→ Try it: Could you return all of the records exactly, minus their images?
=== Section Start ===
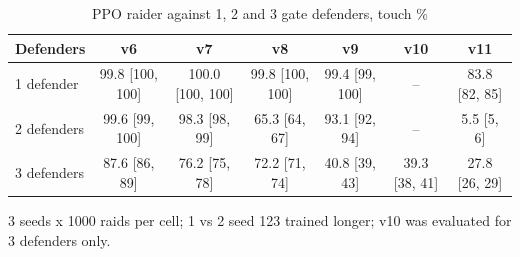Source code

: \begin{table}[t]
\centering
\caption{PPO raider against 1, 2 and 3 gate defenders, touch \%}
\label{tab:T2_defender_count}
\begin{tabular}{lcccccc}
\toprule
Defenders & v6 & v7 & v8 & v9 & v10 & v11 \\
\midrule
1 defender & 99.8 [100, 100] & 100.0 [100, 100] & 99.8 [100, 100] & 99.4 [99, 100] & -- & 83.8 [82, 85] \\
2 defenders & 99.6 [99, 100] & 98.3 [98, 99] & 65.3 [64, 67] & 93.1 [92, 94] & -- & 5.5 [5, 6] \\
3 defenders & 87.6 [86, 89] & 76.2 [75, 78] & 72.2 [71, 74] & 40.8 [39, 43] & 39.3 [38, 41] & 27.8 [26, 29] \\
\bottomrule
\end{tabular}
\par\smallskip\footnotesize 3 seeds x 1000 raids per cell; 1 vs 2 seed 123 trained longer; v10 was evaluated for 3 defenders only.
\end{table}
=== Section End ===
→ Exercise result:
Source code

: \begin{table}[t]
\centering
\caption{PPO raider against 1, 2 and 3 gate defenders, touch \%}
\label{tab:T2_defender_count}
\begin{tabular}{lcccccc}
\toprule
Defenders & v6 & v7 & v8 & v9 & v10 & v11 \\
\midrule
1 defender & 99.8 [100, 100] & 100.0 [100, 100] & 99.8 [100, 100] & 99.4 [99, 100] & -- & 83.8 [82, 85] \\
2 defenders & 99.6 [99, 100] & 98.3 [98, 99] & 65.3 [64, 67] & 93.1 [92, 94] & -- & 5.5 [5, 6] \\
3 defenders & 87.6 [86, 89] & 76.2 [75, 78] & 72.2 [71, 74] & 40.8 [39, 43] & 39.3 [38, 41] & 27.8 [26, 29] \\
\bottomrule
\end{tabular}
\par\smallskip\footnotesize 3 seeds x 1000 raids per cell; 1 vs 2 seed 123 trained longer; v10 was evaluated for 3 defenders only.
\end{table}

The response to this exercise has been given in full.